= Danville Walker =

Jamaican politician

The Honourable Danville Walker, O.J. is a Jamaican politician, formerly Director of Elections and Commissioner of Customs, as well as a one-time candidate for the Parliament of Jamaica.

==Career==
Walker was appointed as Director of Elections and head of the Electoral Office of Jamaica from 1997 to 2008. He also became chief executive officer of the Office of National Reconstruction in 2004, overseeing reconstruction efforts in the aftermath of Hurricane Ivan. In May 2008, he resigned from his position as Director of Elections, and took up a new job as Commissioner of Customs the following month.

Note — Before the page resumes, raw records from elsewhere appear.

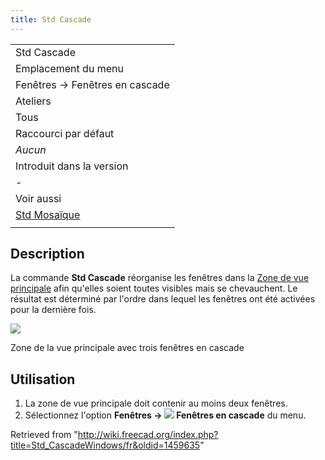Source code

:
 ```yaml
---
title: Std Cascade
---
```

|  |
| --- |
| Std Cascade |
| Emplacement du menu |
| Fenêtres → Fenêtres en cascade |
| Ateliers |
| Tous |
| Raccourci par défaut |
| *Aucun* |
| Introduit dans la version |
| - |
| Voir aussi |
| [Std Mosaïque](/Std_TileWindows/fr "Std TileWindows/fr") |
|  |

## Description

La commande **Std Cascade** réorganise les fenêtres dans la [Zone de vue principale](/Main_view_area/fr "Main view area/fr") afin qu'elles soient toutes visibles mais se chevauchent. Le résultat est déterminé par l'ordre dans lequel les fenêtres ont été activées pour la dernière fois.

![](/images/Std_CascadeWindows_example.png)

Zone de la vue principale avec trois fenêtres en cascade

## Utilisation

1. La zone de vue principale doit contenir au moins deux fenêtres.
2. Sélectionnez l'option **Fenêtres → ![](/images/Std_CascadeWindows.svg) Fenêtres en cascade** du menu.

Retrieved from "<http://wiki.freecad.org/index.php?title=Std_CascadeWindows/fr&oldid=1459635>"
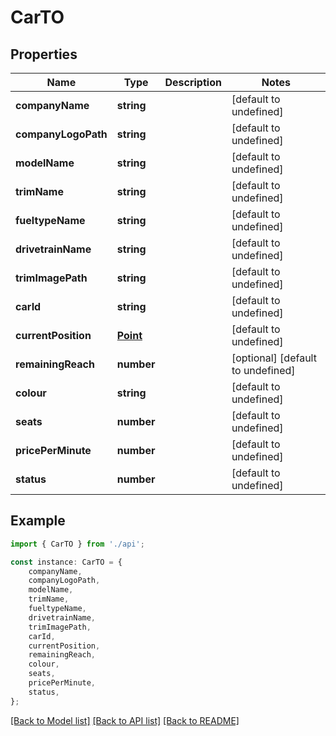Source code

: # CarTO


## Properties

Name | Type | Description | Notes
------------ | ------------- | ------------- | -------------
**companyName** | **string** |  | [default to undefined]
**companyLogoPath** | **string** |  | [default to undefined]
**modelName** | **string** |  | [default to undefined]
**trimName** | **string** |  | [default to undefined]
**fueltypeName** | **string** |  | [default to undefined]
**drivetrainName** | **string** |  | [default to undefined]
**trimImagePath** | **string** |  | [default to undefined]
**carId** | **string** |  | [default to undefined]
**currentPosition** | [**Point**](Point.md) |  | [default to undefined]
**remainingReach** | **number** |  | [optional] [default to undefined]
**colour** | **string** |  | [default to undefined]
**seats** | **number** |  | [default to undefined]
**pricePerMinute** | **number** |  | [default to undefined]
**status** | **number** |  | [default to undefined]

## Example

```typescript
import { CarTO } from './api';

const instance: CarTO = {
    companyName,
    companyLogoPath,
    modelName,
    trimName,
    fueltypeName,
    drivetrainName,
    trimImagePath,
    carId,
    currentPosition,
    remainingReach,
    colour,
    seats,
    pricePerMinute,
    status,
};
```

[[Back to Model list]](../README.md#documentation-for-models) [[Back to API list]](../README.md#documentation-for-api-endpoints) [[Back to README]](../README.md)
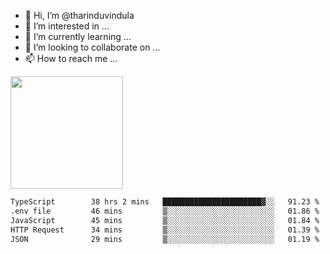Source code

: - 👋 Hi, I’m @tharinduvindula
- 👀 I’m interested in ...
- 🌱 I’m currently learning ...
- 💞️ I’m looking to collaborate on ...
- 📫 How to reach me ...

<!---
tharinduvindula/tharinduvindula is a ✨ special ✨ repository because its `README.md` (this file) appears on your GitHub profile.
You can click the Preview link to take a look at your changes.
--->

<img height="180em" src="https://github-readme-stats.vercel.app/api?username=tharinduvindula&show_icons=true&hide_border=false&&count_private=true&include_all_commits=true" />


<!--START_SECTION:waka-->

```txt
TypeScript        38 hrs 2 mins   ██████████████████████▓░░   91.23 %
.env file         46 mins         ▒░░░░░░░░░░░░░░░░░░░░░░░░   01.86 %
JavaScript        45 mins         ▒░░░░░░░░░░░░░░░░░░░░░░░░   01.84 %
HTTP Request      34 mins         ▒░░░░░░░░░░░░░░░░░░░░░░░░   01.39 %
JSON              29 mins         ▒░░░░░░░░░░░░░░░░░░░░░░░░   01.19 %
```

<!--END_SECTION:waka-->
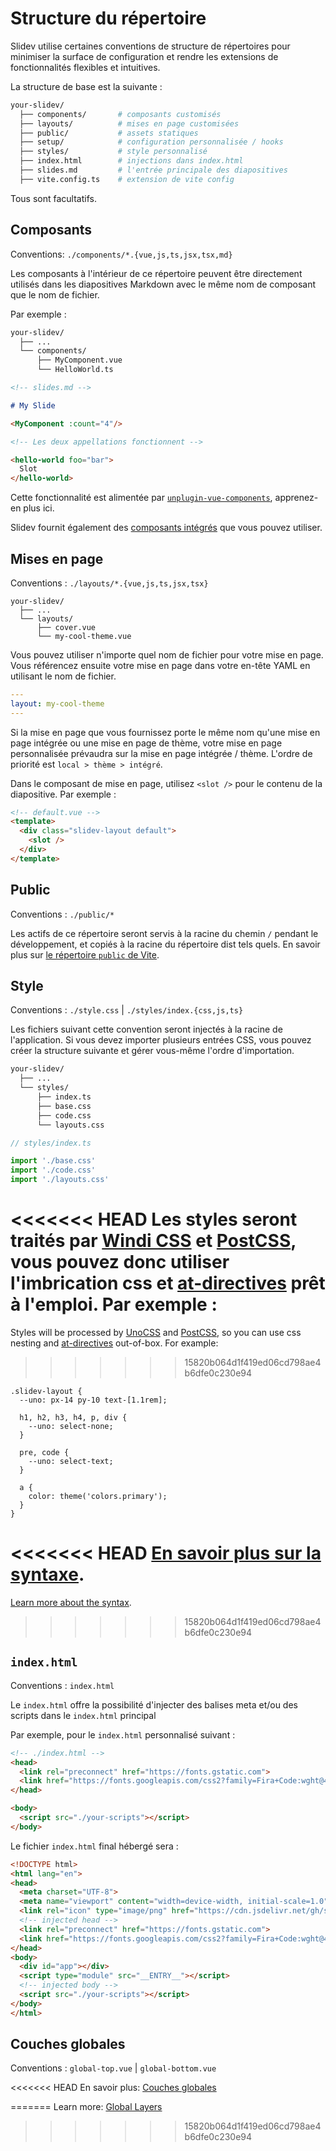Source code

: # Structure du répertoire

Slidev utilise certaines conventions de structure de répertoires pour minimiser la surface de configuration et rendre les extensions de fonctionnalités flexibles et intuitives.

La structure de base est la suivante :

```bash
your-slidev/
  ├── components/       # composants customisés
  ├── layouts/          # mises en page customisées
  ├── public/           # assets statiques
  ├── setup/            # configuration personnalisée / hooks
  ├── styles/           # style personnalisé
  ├── index.html        # injections dans index.html
  ├── slides.md         # l'entrée principale des diapositives
  ├── vite.config.ts    # extension de vite config
```

Tous sont facultatifs.

## Composants

Conventions: `./components/*.{vue,js,ts,jsx,tsx,md}`

Les composants à l'intérieur de ce répertoire peuvent être directement utilisés dans les diapositives Markdown avec le même nom de composant que le nom de fichier.

Par exemple :

```bash
your-slidev/
  ├── ...
  └── components/
      ├── MyComponent.vue
      └── HelloWorld.ts
```

```md
<!-- slides.md -->

# My Slide

<MyComponent :count="4"/>

<!-- Les deux appellations fonctionnent -->

<hello-world foo="bar">
  Slot
</hello-world>
```

Cette fonctionnalité est alimentée par [`unplugin-vue-components`](https://github.com/antfu/unplugin-vue-components), apprenez-en plus ici.

Slidev fournit également des [composants intégrés](/builtin/components) que vous pouvez utiliser.

## Mises en page

Conventions : `./layouts/*.{vue,js,ts,jsx,tsx}`

```
your-slidev/
  ├── ...
  └── layouts/
      ├── cover.vue
      └── my-cool-theme.vue
```

Vous pouvez utiliser n'importe quel nom de fichier pour votre mise en page. Vous référencez ensuite votre mise en page dans votre en-tête YAML en utilisant le nom de fichier.

```yaml
---
layout: my-cool-theme
---
```

Si la mise en page que vous fournissez porte le même nom qu'une mise en page intégrée ou une mise en page de thème, votre mise en page personnalisée prévaudra sur la mise en page intégrée / thème. L'ordre de priorité est `local > thème > intégré`.

Dans le composant de mise en page, utilisez `<slot />` pour le contenu de la diapositive. Par exemple :

```html
<!-- default.vue -->
<template>
  <div class="slidev-layout default">
    <slot />
  </div>
</template>
```

## Public

Conventions : `./public/*`

Les actifs de ce répertoire seront servis à la racine du chemin `/` pendant le développement, et copiés à la racine du répertoire dist tels quels. En savoir plus sur [le répertoire `public` de Vite](https://vitejs.dev/guide/assets.html#the-public-directory).

## Style

Conventions : `./style.css` | `./styles/index.{css,js,ts}`

Les fichiers suivant cette convention seront injectés à la racine de l'application. Si vous devez importer plusieurs entrées CSS, vous pouvez créer la structure suivante et gérer vous-même l'ordre d'importation.

```bash
your-slidev/
  ├── ...
  └── styles/
      ├── index.ts
      ├── base.css
      ├── code.css
      └── layouts.css
```

```ts
// styles/index.ts

import './base.css'
import './code.css'
import './layouts.css'
```

<<<<<<< HEAD
Les styles seront traités par [Windi CSS](http://windicss.org/) et [PostCSS](https://postcss.org/), vous pouvez donc utiliser l'imbrication css et [at-directives](https://windicss.org/features/directives.html) prêt à l'emploi. Par exemple :
=======
Styles will be processed by [UnoCSS](https://unocss.dev/) and [PostCSS](https://postcss.org/), so you can use css nesting and [at-directives](https://unocss.dev/transformers/directives#apply) out-of-box. For example:
>>>>>>> 15820b064d1f419ed06cd798ae4b6dfe0c230e94

```less
.slidev-layout {
  --uno: px-14 py-10 text-[1.1rem];

  h1, h2, h3, h4, p, div {
    --uno: select-none;
  }

  pre, code {
    --uno: select-text;
  }

  a {
    color: theme('colors.primary');
  }
}
```

<<<<<<< HEAD
[En savoir plus sur la syntaxe](https://windicss.org/features/directives.html).
=======
[Learn more about the syntax](https://unocss.dev/transformers/directives#apply).
>>>>>>> 15820b064d1f419ed06cd798ae4b6dfe0c230e94

## `index.html`

Conventions : `index.html`

Le `index.html` offre la possibilité d'injecter des balises meta et/ou des scripts dans le `index.html` principal

Par exemple, pour le `index.html` personnalisé suivant :

```html
<!-- ./index.html -->
<head>
  <link rel="preconnect" href="https://fonts.gstatic.com">
  <link href="https://fonts.googleapis.com/css2?family=Fira+Code:wght@400;600&family=Nunito+Sans:wght@200;400;600&display=swap" rel="stylesheet">
</head>

<body>
  <script src="./your-scripts"></script>
</body>
```

Le fichier `index.html` final hébergé sera :

```html
<!DOCTYPE html>
<html lang="en">
<head>
  <meta charset="UTF-8">
  <meta name="viewport" content="width=device-width, initial-scale=1.0">
  <link rel="icon" type="image/png" href="https://cdn.jsdelivr.net/gh/slidevjs/slidev/assets/favicon.png">
  <!-- injected head -->
  <link rel="preconnect" href="https://fonts.gstatic.com">
  <link href="https://fonts.googleapis.com/css2?family=Fira+Code:wght@400;600&family=Nunito+Sans:wght@200;400;600&display=swap" rel="stylesheet">
</head>
<body>
  <div id="app"></div>
  <script type="module" src="__ENTRY__"></script>
  <!-- injected body -->
  <script src="./your-scripts"></script>
</body>
</html>
```

## Couches globales

Conventions : `global-top.vue` | `global-bottom.vue`

<<<<<<< HEAD
En savoir plus: [Couches globales](/custom/global-layers)

=======
Learn more: [Global Layers](/custom/global-layers)
>>>>>>> 15820b064d1f419ed06cd798ae4b6dfe0c230e94
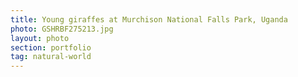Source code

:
 ```yaml
---
title: Young giraffes at Murchison National Falls Park, Uganda
photo: GSHRBF275213.jpg 
layout: photo 
section: portfolio 
tag: natural-world 
---
```

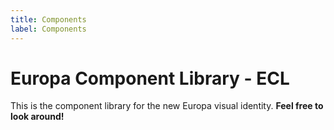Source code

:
 ```yaml
---
title: Components
label: Components
---
```


# Europa Component Library - ECL

This is the component library for the new Europa visual identity. **Feel free to
look around!**

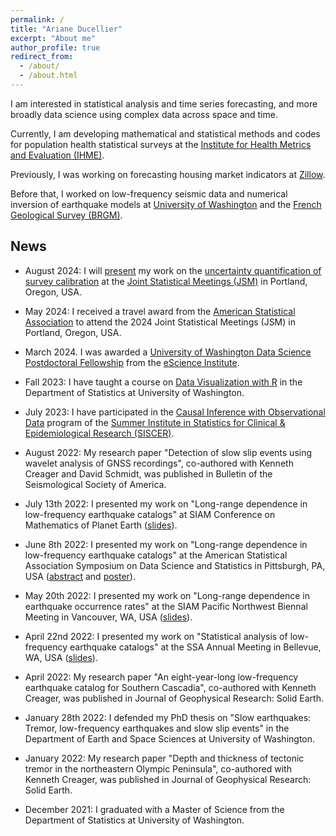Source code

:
 ```yaml
---
permalink: /
title: "Ariane Ducellier"
excerpt: "About me"
author_profile: true
redirect_from: 
  - /about/
  - /about.html
---
```


I am interested in statistical analysis and time series forecasting, and more broadly data science using complex data across space and time.

Currently, I am developing mathematical and statistical methods and codes for population health statistical surveys at the [Institute for Health Metrics and Evaluation (IHME)](https://www.healthdata.org/).

Previously, I was working on forecasting housing market indicators at [Zillow](https://www.zillowgroup.com). 

Before that, I worked on low-frequency seismic data and numerical inversion of earthquake models at [University of Washington](https://www.washington.edu) and the [French Geological Survey (BRGM)](https://www.brgm.fr/en).

## News

- August 2024: I will [present](https://ww3.aievolution.com/JSMAnnual2024/index.cfm?do=ev.viewEv&ev=2963) my work on the [uncertainty quantification of survey calibration](https://arxiv.org/abs/2407.20520) at the [Joint Statistical Meetings (JSM)](https://ww2.amstat.org/meetings/jsm/2024/) in Portland, Oregon, USA.

- May 2024: I received a travel award from the [American Statistical Association](https://www.amstat.org/) to attend the 2024 Joint Statistical Meetings (JSM) in Portland, Oregon, USA.

- March 2024. I was awarded a [University of Washington Data Science Postdoctoral Fellowship](https://escience.washington.edu/people/postdoctoral-fellows/) from the [eScience Institute](https://escience.washington.edu/).

- Fall 2023: I have taught a course on [Data Visualization with R](https://github.com/ArianeDucellier/data_visualization_R) in the Department of Statistics at University of Washington.

- July 2023: I have participated in the [Causal Inference with Observational Data](https://si.biostat.washington.edu/institutes/siscer/CR2312) program of the [Summer Institute in Statistics for Clinical & Epidemiological Research (SISCER)](https://si.biostat.washington.edu/institutes/siscer).

- August 2022: My research paper "Detection of slow slip events using wavelet analysis of GNSS recordings", co-authored with Kenneth Creager and David Schmidt, was published in Bulletin of the Seismological Society of America.

- July 13th 2022: I presented my work on "Long-range dependence in low-frequency earthquake catalogs" at SIAM Conference on Mathematics of Planet Earth ([slides](/files/Ducellier_SIAM_MPE_2022.pdf)).

- June 8th 2022: I presented my work on "Long-range dependence in low-frequency earthquake catalogs" at the American Statistical Association Symposium on Data Science and Statistics in Pittsburgh, PA, USA ([abstract](/files/Ducellier_SDSS_2022_abstract.pdf) and [poster](/files/Ducellier_SDSS_2022_poster.pdf)).

- May 20th 2022: I presented my work on "Long-range dependence in earthquake occurrence rates" at the SIAM Pacific Northwest Biennal Meeting in Vancouver, WA, USA ([slides](/files/Ducellier_SIAM_PNW_2022.pdf)).

- April 22nd 2022: I presented my work on "Statistical analysis of low-frequency earthquake catalogs" at the SSA Annual Meeting in Bellevue, WA, USA ([slides](/files/Ducellier_SSA_2022.pdf)).

- April 2022: My research paper "An eight-year-long low-frequency earthquake catalog for Southern Cascadia", co-authored with Kenneth Creager, was published in Journal of Geophysical Research: Solid Earth.

- January 28th 2022: I defended my PhD thesis on "Slow earthquakes: Tremor, low-frequency earthquakes and slow slip events" in the Department of Earth and Space Sciences at University of Washington.

- January 2022: My research paper "Depth and thickness of tectonic tremor in the northeastern Olympic Peninsula", co-authored with Kenneth Creager, was published in Journal of Geophysical Research: Solid Earth.

- December 2021: I graduated with a Master of Science from the Department of Statistics at University of Washington.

In 2011, Walker announced his intention to run as the Jamaica Labour Party candidate in the Central Manchester constituency in the election late that year. He stated that he had renounced his U.S. citizenship in preparation for his candidacy, but that he still considered himself a member of the Jamaican diaspora and would strive to represent that group as an MP. He ran against incumbent Peter Bunting, the General Secretary of the People's National Party; he chose Central Manchester because he relished the challenge of taking on Bunting. In the end, he was defeated by 10,606 to 10,067 votes, with 61.58% voter turnout.

In February, after his election defeat, Walker resigned from the JLP to take a job in the private sector. His sudden resignation led to recriminations against Audley Shaw, who was responsible for recruiting him. In June 2012, he appeared in court pursuant to allegations that he had breached the Contractor General's Act during his time as Customs Director; the Director of Public Prosecutions complained that he was uncooperative with a probe into export of scrap metal in contravention of a ministerial order.

Walker was named managing director of the Jamaica Observer in March 2012, holding the position for seven years until April 2019 when he stepped down in order to pursue other interests.

==Personal life==
Walker grew up on Bay Farm Road in Kingston, Jamaica in the 1970s. His father was a baker and a supporter of the PNP. Walker joined the Jamaica Defence Force at the age of 20. He has two sisters, Denise Walker-Lewis and Karen Walker-Coutrier. He was named a member of the Order of Jamaica in October 2008.